Nell’infido mare della Ue

È emergenza in mare per i migranti ed è di nuovo emergenza politica nella Ue. L’esito dell’ultimo Consiglio europeo conferma che sul tema chiave migratorio, quello dell’accoglienza, l’Europa e i governi nazionali sono divisi, immobili e senza idee. Concentrati su future maggioranze a Strasburgo a un anno dalle elezioni più che sui drammi cui stiamo assistendo da gennaio con circa 1.300 tra morti e dispersi (dal quotidiano “Avvenire” – Paolo Lambruschi).

Durante la mia ormai lunga vita ho assistito parecchie volte alla inadeguatezza della politica rispetto alle problematiche emergenti dalla società: si pensi alla protesta giovanile del ’68, all’autunno caldo vale a dire alle lotte sindacali operaie che si svilupparono a partire dall’autunno del 1969, al femminismo esploso negli anni settanta con le battaglie per il divorzio e l’aborto, allo stragismo nero e di Stato, al terrorismo delle brigate rosse. La classe politica era arretrata, ma seppe trovare la forza per varare lo Statuto dei lavoratori, per attuare finalmente la riforma regionale, per ipotizzare equilibri più avanzati, per ancorarsi alla Costituzione e all’unità delle forze democratiche ed antifasciste, per credere alla prospettiva dell’integrazione europea.

Oggi si pesta l’acqua nel mortaio dell’egoismo individuale e di Stato. Si continua ad illudere la nostra gente sulla possibilità di frenare l’immigrazione alzando muri reali o virtuali. A margine dei disordini accaduti in Francia mi sono sentito dire che per evitare questi scontri occorre fermare l’immigrazione. Non abbiamo capito niente o facciamo finta di avere capito (niente).

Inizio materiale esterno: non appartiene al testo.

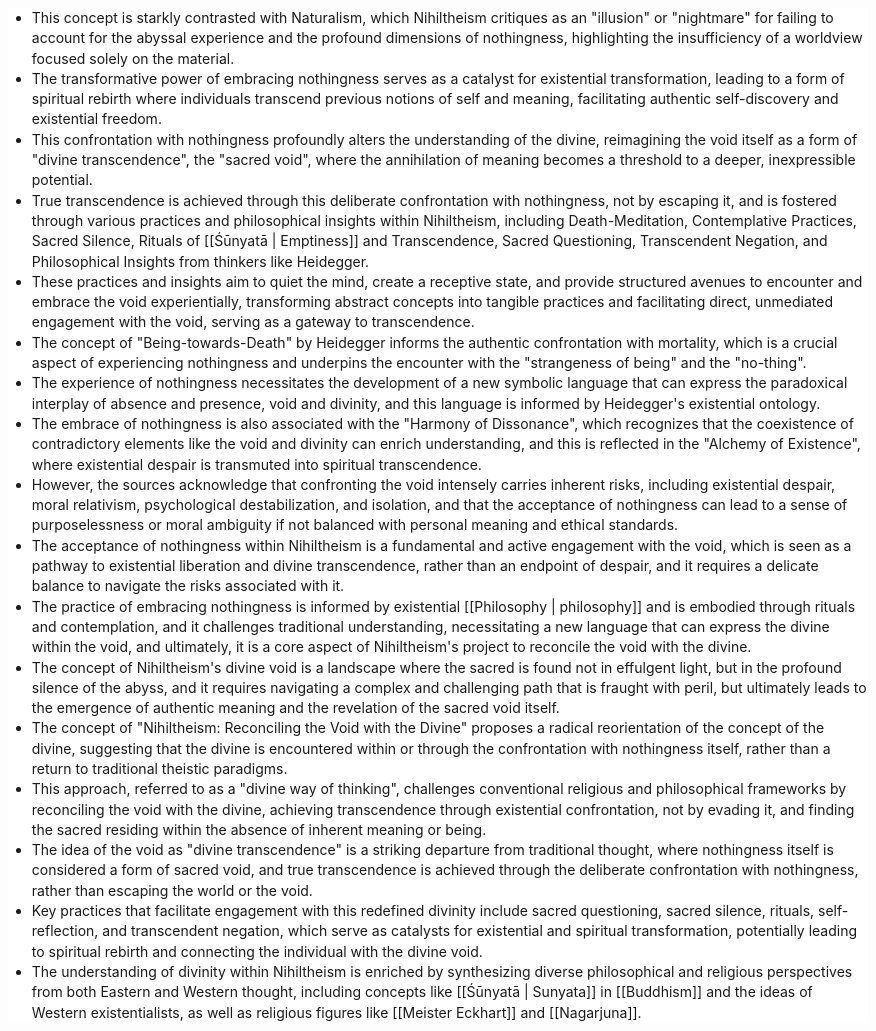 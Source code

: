 - This concept is starkly contrasted with Naturalism, which Nihiltheism critiques as an "illusion" or "nightmare" for failing to account for the abyssal experience and the profound dimensions of nothingness, highlighting the insufficiency of a worldview focused solely on the material.
- The transformative power of embracing nothingness serves as a catalyst for existential transformation, leading to a form of spiritual rebirth where individuals transcend previous notions of self and meaning, facilitating authentic self-discovery and existential freedom.
- This confrontation with nothingness profoundly alters the understanding of the divine, reimagining the void itself as a form of "divine transcendence", the "sacred void", where the annihilation of meaning becomes a threshold to a deeper, inexpressible potential.
- True transcendence is achieved through this deliberate confrontation with nothingness, not by escaping it, and is fostered through various practices and philosophical insights within Nihiltheism, including Death-Meditation, Contemplative Practices, Sacred Silence, Rituals of [[Śūnyatā | Emptiness]] and Transcendence, Sacred Questioning, Transcendent Negation, and Philosophical Insights from thinkers like Heidegger.
- These practices and insights aim to quiet the mind, create a receptive state, and provide structured avenues to encounter and embrace the void experientially, transforming abstract concepts into tangible practices and facilitating direct, unmediated engagement with the void, serving as a gateway to transcendence.
- The concept of "Being-towards-Death" by Heidegger informs the authentic confrontation with mortality, which is a crucial aspect of experiencing nothingness and underpins the encounter with the "strangeness of being" and the "no-thing".
- The experience of nothingness necessitates the development of a new symbolic language that can express the paradoxical interplay of absence and presence, void and divinity, and this language is informed by Heidegger's existential ontology.
- The embrace of nothingness is also associated with the "Harmony of Dissonance", which recognizes that the coexistence of contradictory elements like the void and divinity can enrich understanding, and this is reflected in the "Alchemy of Existence", where existential despair is transmuted into spiritual transcendence.
- However, the sources acknowledge that confronting the void intensely carries inherent risks, including existential despair, moral relativism, psychological destabilization, and isolation, and that the acceptance of nothingness can lead to a sense of purposelessness or moral ambiguity if not balanced with personal meaning and ethical standards.
- The acceptance of nothingness within Nihiltheism is a fundamental and active engagement with the void, which is seen as a pathway to existential liberation and divine transcendence, rather than an endpoint of despair, and it requires a delicate balance to navigate the risks associated with it.
- The practice of embracing nothingness is informed by existential [[Philosophy | philosophy]] and is embodied through rituals and contemplation, and it challenges traditional understanding, necessitating a new language that can express the divine within the void, and ultimately, it is a core aspect of Nihiltheism's project to reconcile the void with the divine.
- The concept of Nihiltheism's divine void is a landscape where the sacred is found not in effulgent light, but in the profound silence of the abyss, and it requires navigating a complex and challenging path that is fraught with peril, but ultimately leads to the emergence of authentic meaning and the revelation of the sacred void itself.
- The concept of "Nihiltheism: Reconciling the Void with the Divine" proposes a radical reorientation of the concept of the divine, suggesting that the divine is encountered within or through the confrontation with nothingness itself, rather than a return to traditional theistic paradigms.
- This approach, referred to as a "divine way of thinking", challenges conventional religious and philosophical frameworks by reconciling the void with the divine, achieving transcendence through existential confrontation, not by evading it, and finding the sacred residing within the absence of inherent meaning or being.
- The idea of the void as "divine transcendence" is a striking departure from traditional thought, where nothingness itself is considered a form of sacred void, and true transcendence is achieved through the deliberate confrontation with nothingness, rather than escaping the world or the void.
- Key practices that facilitate engagement with this redefined divinity include sacred questioning, sacred silence, rituals, self-reflection, and transcendent negation, which serve as catalysts for existential and spiritual transformation, potentially leading to spiritual rebirth and connecting the individual with the divine void.
- The understanding of divinity within Nihiltheism is enriched by synthesizing diverse philosophical and religious perspectives from both Eastern and Western thought, including concepts like [[Śūnyatā | Sunyata]] in [[Buddhism]] and the ideas of Western existentialists, as well as religious figures like [[Meister Eckhart]] and [[Nagarjuna]].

E pensare che non dovrebbe essere così difficile impostare una politica di accoglienza e integrazione: se le cifre del fenomeno sembrano grosse e impossibili, qualora si riuscisse a spalmarle razionalmente e solidalmente su tutti i Paesi europei diventerebbero agibili e potrebbero addirittura offrire opportunità di sviluppo demografico, economico e sociale. La sfida inevitabile è questa, anche se viene a mettere in crisi i nostri equilibri ed assetti psicologici e sociali.

La politica avrebbe però bisogno di leader carismatici capaci di indirizzare la società su binari diversi di autentico progresso. Invece abbiamo governanti che si limitano a lisciare il pelo ai loro elettori e purtroppo la società civile non trova in sé stessa spinte adeguate e, quando le trova, si vede paradossalmente tarpare le ali dai governanti. Non so se ogni popolo debba avere i governanti che merita oppure se i governanti debbano andare al di là dei meriti del popolo. Forse sono vere entrambe le regole.

Fatto sta che “l’Europa è stata capace solo di litigare e alzare muri, la cui efficacia si può misurare a Ventimiglia, dove passano migranti per lo più destinati nei Paesi del civilissimo Nord a lavoro nero e sfruttamento. L’unica alternativa a queste scelte fallimentari è tornare a una politica europea unitaria capace di includere e governare l’immigrazione con vie legali e corridoi umanitari. Politica che richiede elettori esigenti. Proviamo a ripensare ai padri dell’Unione, da De Gasperi ad Adenauer a Schumann, fino a Kohl e Mitterrand, tutti capaci di darci libertà e non muri e slogan. E di sognare un futuro di pace e democrazia realizzato con la buona politica” (ancora dal quotidiano “Avvenire” nell’articolo di Paolo Lambruschi).